▸ Exercise goal
Within the data below, determine how many lines contain "approve" and supply only that figure.

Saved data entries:
----
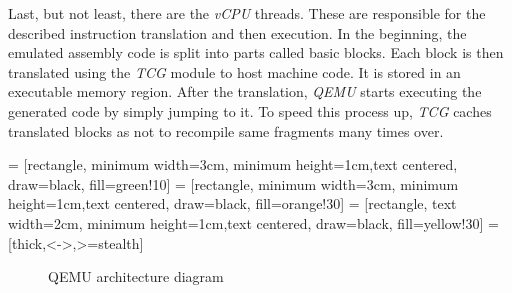 Last, but not least, there are the \textit{vCPU} threads. These are responsible for the described instruction translation and then execution. In the beginning, the emulated assembly code is split into parts called basic blocks. Each block is then translated using the \textit{TCG} module to host machine code. It is stored in an executable memory region. After the translation, \textit{QEMU} starts executing the generated code by simply jumping to it. To speed this process up, \textit{TCG} caches translated blocks as not to recompile same fragments many times over. 

 = [rectangle, minimum width=3cm, minimum height=1cm,text centered, draw=black, fill=green!10]
 = [rectangle, minimum width=3cm, minimum height=1cm,text centered, draw=black, fill=orange!30]
 = [rectangle, text width=2cm, minimum height=1cm,text centered, draw=black, fill=yellow!30]
 = [thick,<->,>=stealth]

\begin{figure}[h!]
    \centering

    
    \caption{QEMU architecture diagram}
    \label{fig:qemuarch}
\end{figure}

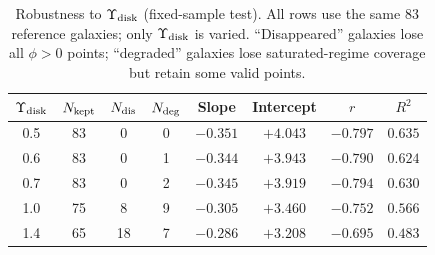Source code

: \begin{table}[htbp]
\centering
\caption{Robustness to $\Upsilon_{\rm disk}$ (fixed-sample test).
         All rows use the same 83 reference galaxies; only $\Upsilon_{\rm disk}$ is varied.
         ``Disappeared'' galaxies lose all $\phi>0$ points;
         ``degraded'' galaxies lose saturated-regime coverage but retain some valid points.}
\label{tab:ml}
\begin{tabular}{cccccccc}
\hline
$\Upsilon_{\rm disk}$ & $N_{\rm kept}$ & $N_{\rm dis}$ & $N_{\rm deg}$ & Slope & Intercept & $r$ & $R^2$ \\
\hline
0.5 & 83 & 0 & 0 & $-0.351$ & $+4.043$ & $-0.797$ & $0.635$ \\
0.6 & 83 & 0 & 1 & $-0.344$ & $+3.943$ & $-0.790$ & $0.624$ \\
0.7 & 83 & 0 & 2 & $-0.345$ & $+3.919$ & $-0.794$ & $0.630$ \\
1.0 & 75 & 8 & 9 & $-0.305$ & $+3.460$ & $-0.752$ & $0.566$ \\
1.4 & 65 & 18 & 7 & $-0.286$ & $+3.208$ & $-0.695$ & $0.483$ \\
\hline
\end{tabular}
\end{table}
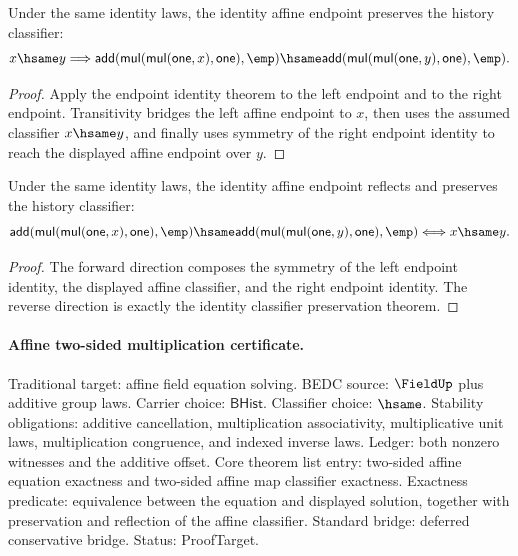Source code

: \begin{theorem}
\label{thm:field-affine-identity-classifier}
Under the same identity laws, the identity affine endpoint preserves the
history classifier:
$$
x\hsame y
\Longrightarrow
\mathsf{add}(\mathsf{mul}(\mathsf{mul}(\mathsf{one},x),\mathsf{one}),\emp)
\hsame
\mathsf{add}(\mathsf{mul}(\mathsf{mul}(\mathsf{one},y),\mathsf{one}),\emp).
$$
\end{theorem}
\begin{proof}
Apply the endpoint identity theorem to the left endpoint and to the right
endpoint. Transitivity bridges the left affine endpoint to $x$, then uses the
assumed classifier $x\hsame y$, and finally uses symmetry of the right endpoint
identity to reach the displayed affine endpoint over $y$.
\end{proof}

\begin{theorem}
\label{thm:field-affine-identity-classifier-iff}
Under the same identity laws, the identity affine endpoint reflects and
preserves the history classifier:
$$
\mathsf{add}(\mathsf{mul}(\mathsf{mul}(\mathsf{one},x),\mathsf{one}),\emp)
\hsame
\mathsf{add}(\mathsf{mul}(\mathsf{mul}(\mathsf{one},y),\mathsf{one}),\emp)
\Longleftrightarrow
x\hsame y.
$$
\end{theorem}
\begin{proof}
The forward direction composes the symmetry of the left endpoint identity, the
displayed affine classifier, and the right endpoint identity. The reverse
direction is exactly the identity classifier preservation theorem.
\end{proof}

\paragraph{Affine two-sided multiplication certificate.}
Traditional target: affine field equation solving. BEDC source: $\FieldUp$ plus
additive group laws. Carrier choice: $\mathsf{BHist}$. Classifier choice:
$\hsame$. Stability obligations: additive cancellation, multiplication
associativity, multiplicative unit laws, multiplication congruence, and
indexed inverse laws. Ledger: both nonzero witnesses and the additive offset.
Core theorem list entry: two-sided affine equation exactness and two-sided
affine map classifier exactness. Exactness predicate: equivalence between the
equation and displayed solution, together with preservation and reflection of
the affine classifier. Standard bridge: deferred conservative bridge. Status:
ProofTarget.
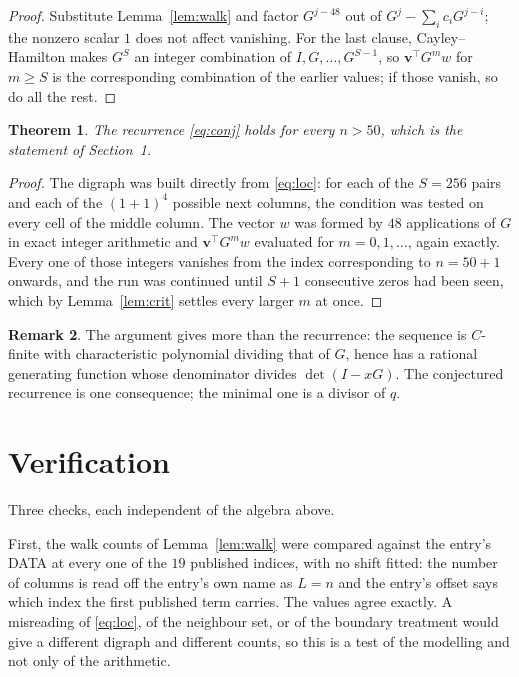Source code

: \documentclass[11pt,a4paper]{article}
\theoremstyle{plain}
\newtheorem{theorem}{Theorem}
\theoremstyle{definition}
\newtheorem{remark}[theorem]{Remark}
\begin{document}
\begin{proof}
Substitute Lemma~\ref{lem:walk} and factor $G^{j-48}$ out of
$G^{j}-\sum_ic_iG^{j-i}$; the nonzero scalar $1$ does not affect
vanishing. For the last clause, Cayley--Hamilton makes $G^{S}$ an integer combination of
$I,G,\dots,G^{S-1}$, so $\mathbf{v}^{\!\top}G^{m}w$ for $m\ge S$ is the corresponding
combination of the earlier values; if those vanish, so do all the rest.
\end{proof}

\begin{theorem}
The recurrence \eqref{eq:conj} holds for every $n>50$, which is the statement of
Section~1.
\end{theorem}

\begin{proof}
The digraph was built directly from \eqref{eq:loc}: for each of the $S=256$ pairs and each
of the $(1+1)^{4}$ possible next columns, the condition was tested on every cell of
the middle column. The vector $w$ was formed by $48$ applications of $G$ in exact integer
arithmetic and $\mathbf{v}^{\!\top}G^{m}w$ evaluated for $m=0,1,\dots$, again exactly.
Every one of those integers vanishes from the index corresponding to $n=50+1$ onwards,
and the run was continued until $S+1$ consecutive zeros had been seen, which by
Lemma~\ref{lem:crit} settles every larger $m$ at once.
\end{proof}

\begin{remark}
The argument gives more than the recurrence: the sequence is $C$-finite with characteristic
polynomial dividing that of $G$, hence has a rational generating function whose denominator
divides $\det(I-xG)$. The conjectured recurrence is one consequence; the minimal one is a
divisor of $q$.
\end{remark}

\section{Verification}

Three checks, each independent of the algebra above.

First, the walk counts of Lemma~\ref{lem:walk} were compared against the entry's DATA at
every one of the $19$ published indices, with no shift fitted: the number of columns is
read off the entry's own name as $L=n$ and the entry's offset says which index the first
published term carries. The values agree exactly. A misreading of \eqref{eq:loc}, of the
neighbour set, or of the boundary treatment would give a different digraph and different
counts, so this is a test of the modelling and not only of the arithmetic.
\end{document}
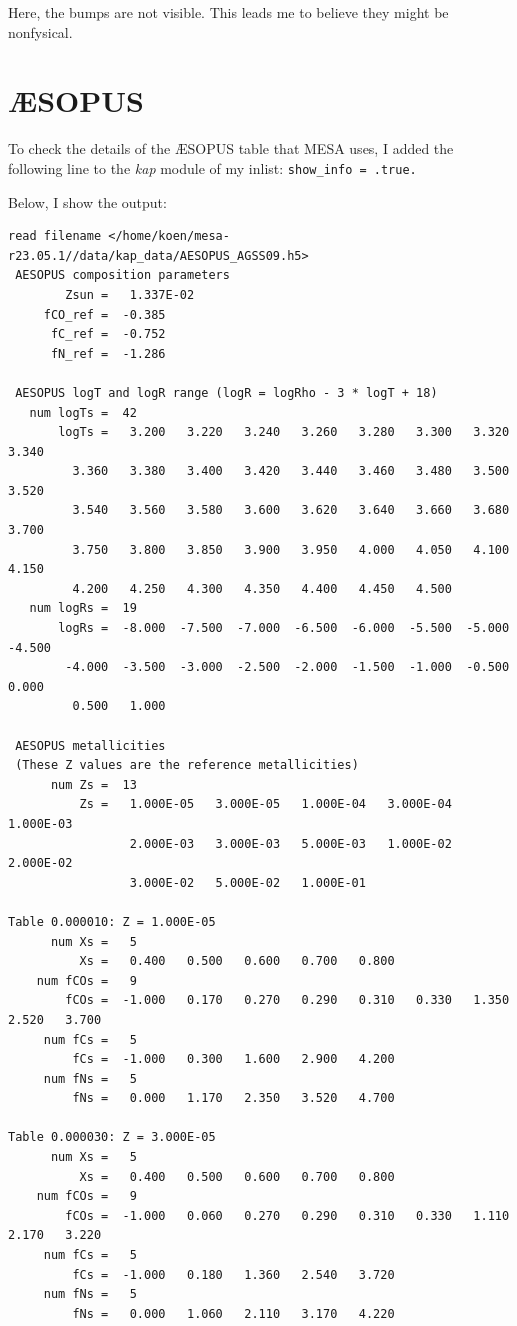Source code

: \documentclass[a4paper,10pt]{article}
\begin{document}
Here, the bumps are not visible. This leads me to believe they might be nonfysical.

\section{\texorpdfstring{\AE}{AE}SOPUS}

To check the details of the \AE SOPUS table that MESA uses,
I added the following line to the \emph{kap} module of my inlist:
\texttt{show_info = .true.}

Below, I show the output:
\begin{verbatim}
read filename </home/koen/mesa-r23.05.1//data/kap_data/AESOPUS_AGSS09.h5>
 AESOPUS composition parameters
        Zsun =   1.337E-02
     fCO_ref =  -0.385
      fC_ref =  -0.752
      fN_ref =  -1.286

 AESOPUS logT and logR range (logR = logRho - 3 * logT + 18)
   num logTs =  42
       logTs =   3.200   3.220   3.240   3.260   3.280   3.300   3.320   3.340
         3.360   3.380   3.400   3.420   3.440   3.460   3.480   3.500   3.520
         3.540   3.560   3.580   3.600   3.620   3.640   3.660   3.680   3.700
         3.750   3.800   3.850   3.900   3.950   4.000   4.050   4.100   4.150
         4.200   4.250   4.300   4.350   4.400   4.450   4.500
   num logRs =  19
       logRs =  -8.000  -7.500  -7.000  -6.500  -6.000  -5.500  -5.000  -4.500
        -4.000  -3.500  -3.000  -2.500  -2.000  -1.500  -1.000  -0.500   0.000
         0.500   1.000

 AESOPUS metallicities
 (These Z values are the reference metallicities)
      num Zs =  13
          Zs =   1.000E-05   3.000E-05   1.000E-04   3.000E-04   1.000E-03
                 2.000E-03   3.000E-03   5.000E-03   1.000E-02   2.000E-02
                 3.000E-02   5.000E-02   1.000E-01

Table 0.000010: Z = 1.000E-05
      num Xs =   5
          Xs =   0.400   0.500   0.600   0.700   0.800
    num fCOs =   9
        fCOs =  -1.000   0.170   0.270   0.290   0.310   0.330   1.350   2.520   3.700
     num fCs =   5
         fCs =  -1.000   0.300   1.600   2.900   4.200
     num fNs =   5
         fNs =   0.000   1.170   2.350   3.520   4.700

Table 0.000030: Z = 3.000E-05
      num Xs =   5
          Xs =   0.400   0.500   0.600   0.700   0.800
    num fCOs =   9
        fCOs =  -1.000   0.060   0.270   0.290   0.310   0.330   1.110   2.170   3.220
     num fCs =   5
         fCs =  -1.000   0.180   1.360   2.540   3.720
     num fNs =   5
         fNs =   0.000   1.060   2.110   3.170   4.220


\end{verbatim}
\end{document}
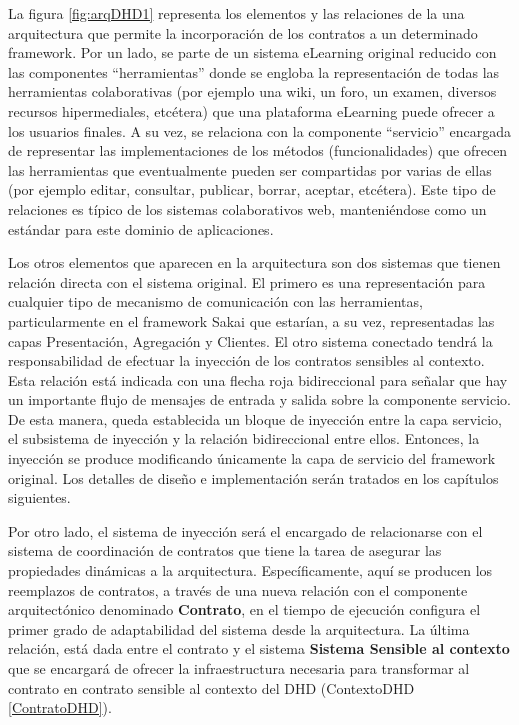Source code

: La figura \ref{fig:arqDHD1} representa los elementos y las relaciones de la una arquitectura que permite la incorporación de los contratos a un determinado framework. Por un lado, se parte de un sistema eLearning original reducido con las componentes “herramientas” donde se engloba la representación de todas las herramientas colaborativas (por ejemplo  una wiki, un foro, un examen, diversos recursos hipermediales, etcétera) que una plataforma eLearning puede ofrecer a los usuarios finales. A su vez, se relaciona con la componente “servicio” encargada de representar las implementaciones de los métodos (funcionalidades) que ofrecen las herramientas que eventualmente pueden ser compartidas por varias de ellas (por ejemplo editar, consultar, publicar, borrar, aceptar, etcétera). Este tipo de relaciones es típico de los sistemas colaborativos web, manteniéndose como un estándar para este dominio de aplicaciones. 

Los otros elementos que aparecen en la arquitectura son dos sistemas que tienen relación directa con el sistema original. El primero es una representación para cualquier tipo de mecanismo de comunicación con las herramientas, particularmente en el framework Sakai \cite{sakaimanual} que estarían, a su vez, representadas las capas Presentación, Agregación y Clientes. El otro sistema conectado tendrá la responsabilidad de efectuar la inyección de los contratos sensibles al contexto. Esta relación está indicada con una flecha roja bidireccional para señalar que hay un importante flujo de mensajes de entrada y salida sobre la componente servicio. De esta manera, queda establecida un bloque de inyección entre la capa servicio, el subsistema de inyección y la relación bidireccional entre ellos. Entonces, la inyección se produce modificando únicamente la capa de servicio del framework original. Los detalles de diseño e implementación serán tratados en los capítulos siguientes.

Por otro lado, el sistema de inyección será el encargado de relacionarse con el sistema de coordinación de contratos que tiene la tarea de asegurar las propiedades dinámicas a la arquitectura. Específicamente, aquí se producen los reemplazos de contratos, a través de una nueva relación con el componente arquitectónico denominado \textbf{Contrato}, en el tiempo de ejecución configura el primer grado de adaptabilidad del sistema desde la arquitectura. La última relación, está dada entre el contrato y el sistema \textbf{Sistema Sensible al contexto} que se encargará de ofrecer la infraestructura necesaria para transformar al contrato en contrato sensible al contexto del DHD (ContextoDHD \ref{ContratoDHD}). 



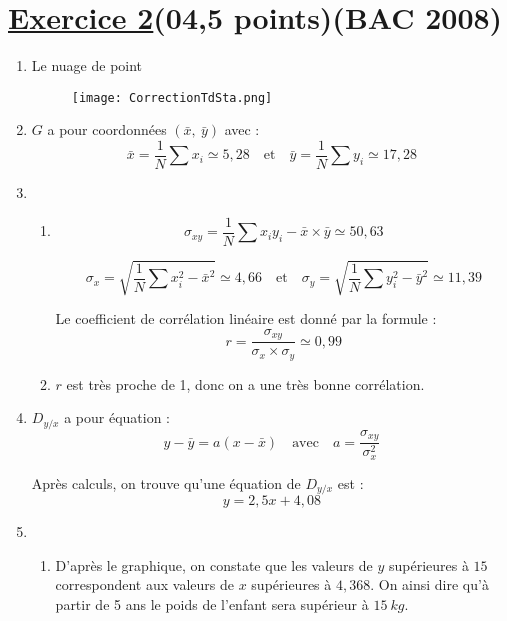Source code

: \documentclass[12pt,a4paper]{article}
\begin{document}
\section*{\underline{Exercice 2}(04,5 points)(BAC 2008)} 
\begin{enumerate}
\item Le nuage de point
          \begin{center}
              \begin{figure}[H]%
                  \centering
                  \texttt{[image: CorrectionTdSta.png]}
                  \label{fig:monimage}
              \end{figure}
          \end{center}
\item \( G \) a pour coordonnées \( (\bar{x},\ \bar{y}) \) avec :
\[
\bar{x} = \frac{1}{N} \sum x_i \simeq 5{,}28 \quad \text{et} \quad \bar{y} = \frac{1}{N} \sum y_i \simeq 17{,}28
\]
\item 
\begin{enumerate}
\item 
\[
\sigma_{xy} = \frac{1}{N} \sum x_i y_i - \bar{x} \times \bar{y} \simeq 50{,}63
\]

\[
\sigma_x = \sqrt{ \frac{1}{N} \sum x_i^2 - \bar{x}^2 } \simeq 4{,}66
\quad \text{et} \quad
\sigma_y = \sqrt{ \frac{1}{N} \sum y_i^2 - \bar{y}^2 } \simeq 11{,}39
\]

Le coefficient de corrélation linéaire est donné par la formule :
\[
r = \frac{\sigma_{xy}}{\sigma_x \times \sigma_y} \simeq 0{,}99
\]

\item \( r \) est très proche de 1, donc on a une très bonne corrélation.
\end{enumerate}
\vspace{0.5cm}

\item \( D_{y/x} \) a pour équation :
\[
y - \bar{y} = a(x - \bar{x})
\quad \text{avec} \quad a = \frac{\sigma_{xy}}{\sigma_x^2}
\]

\vspace{0.2cm}

Après calculs, on trouve qu’une équation de \( D_{y/x} \) est :
\[
y = 2{,}5x + 4{,}08
\]
\item
\begin{enumerate}
\item D’après le graphique, on constate que les valeurs de \( y \) supérieures à \( 15 \) correspondent aux valeurs de \( x \) supérieures à \( 4{,}368 \).
On ainsi dire qu’à partir de 5 ans le poids de l’enfant sera supérieur à \( 15~kg \).


\end{enumerate}
\end{enumerate}
\end{document}
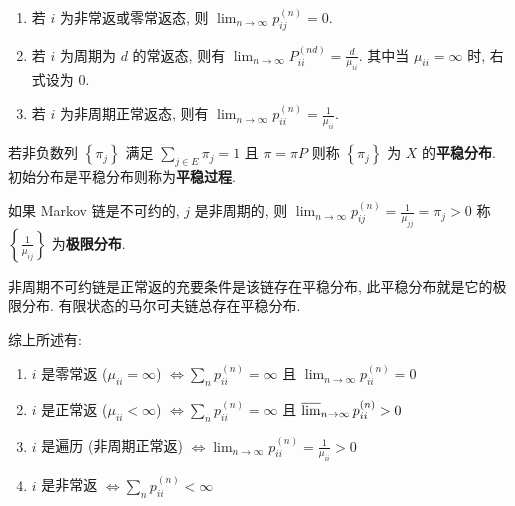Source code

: \documentclass[10pt]{yerbaformat}
\begin{document}
\begin{theorem}[基本极限定理]
    \ 
    \begin{enumerate}
        \item 若 $i$ 为非常返或零常返态, 则 $\lim _{n \rightarrow \infty} p_{i j}^{(n)}=0 .$
        \item 若 $i$ 为周期为 $d$ 的常返态, 则有 $\lim _{n \rightarrow \infty} P_{i i}^{(n d)}=\frac{d}{\mu_{i i}}$.
              其中当 $\mu_{i i}=\infty$ 时, 右式设为 $0.$
        \item 若 $i$ 为非周期正常返态, 则有 $\lim _{n \rightarrow \infty} p_{i i}^{(n)}=\frac{1}{\mu_{i i}}$.
    \end{enumerate}
\end{theorem}

\begin{definition}[平稳分布]
    若非负数列 $\left\{\pi_{j}\right\}$ 满足 $\sum_{j \in E} \pi_{j}=1$ 且 $\pi = \pi P$
    则称 $\left\{\pi_{j}\right\}$ 为 $X$ 的\textbf{平稳分布}. 初始分布是平稳分布则称为\textbf{平稳过程}.
\end{definition}

\begin{lemma}
    如果 Markov 链是不可约的, $j$ 是非周期的, 则 $\lim _{n \rightarrow \infty} p_{i j}^{(n)}=\frac{1}{\mu_{j j}} = \pi _{j}>0$ 称 $\left\{\frac{1}{\mu_{i j}}\right\}$ 为\textbf{极限分布}.
\end{lemma}

\begin{theorem}
    非周期不可约链是正常返的充要条件是该链存在平稳分布, 此平稳分布就是它的极限分布. 有限状态的马尔可夫链总存在平稳分布.
\end{theorem}

\par 综上所述有:
\begin{enumerate}
    \item $i$ 是零常返 ($\mu_{i i}=\infty$) $\Leftrightarrow \sum_{n} p_{i i}^{(n)}=\infty$ 且 $\lim _{n \rightarrow \infty} p_{i i}^{(n)}=0$
    \item $i$ 是正常返 ($\mu_{i i}<\infty$) $\Leftrightarrow \sum_{n} p_{i i}^{(n)}=\infty$ 且 $\varlimsup_{n \rightarrow \infty} p_{i i}^{(n)}>0$
    \item $i$ 是遍历 (非周期正常返) $\Leftrightarrow \lim _{n \rightarrow \infty} p_{i i}^{(n)}=\frac{1}{\mu_{i i}}>0$
    \item $i$ 是非常返 $\Leftrightarrow \sum_{n} p_{i i}^{(n)}<\infty $
\end{enumerate}
\end{document}

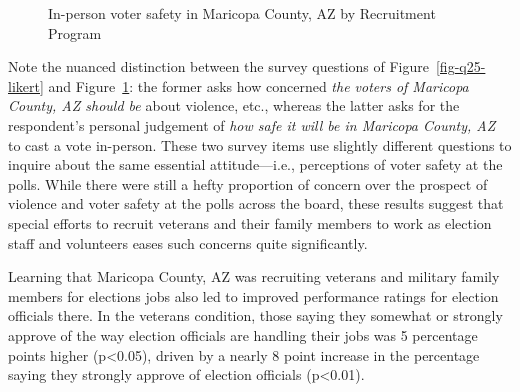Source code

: \documentclass[
  11pt,
  a4paper,
]{article}
\begin{document}
\begin{figure}

\caption{\label{fig-q26-likert}In-person voter safety in Maricopa
County, AZ by Recruitment Program}


\end{figure}%

Note the nuanced distinction between the survey questions of
Figure~\ref{fig-q25-likert} and Figure~\ref{fig-q26-likert}: the former
asks how concerned \emph{the voters of Maricopa County, AZ should be}
about violence, etc., whereas the latter asks for the respondent's
personal judgement of \emph{how safe it will be in Maricopa County, AZ}
to cast a vote in-person. These two survey items use slightly different
questions to inquire about the same essential attitude---i.e.,
perceptions of voter safety at the polls. While there were still a hefty
proportion of concern over the prospect of violence and voter safety at
the polls across the board, these results suggest that special efforts
to recruit veterans and their family members to work as election staff
and volunteers eases such concerns quite significantly.

Learning that Maricopa County, AZ was recruiting veterans and military
family members for elections jobs also led to improved performance
ratings for election officials there. In the veterans condition, those
saying they somewhat or strongly approve of the way election officials
are handling their jobs was 5 percentage points higher (p\textless0.05),
driven by a nearly 8 point increase in the percentage saying they
strongly approve of election officials (p\textless0.01).
\end{document}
----
▸ Output of the task
2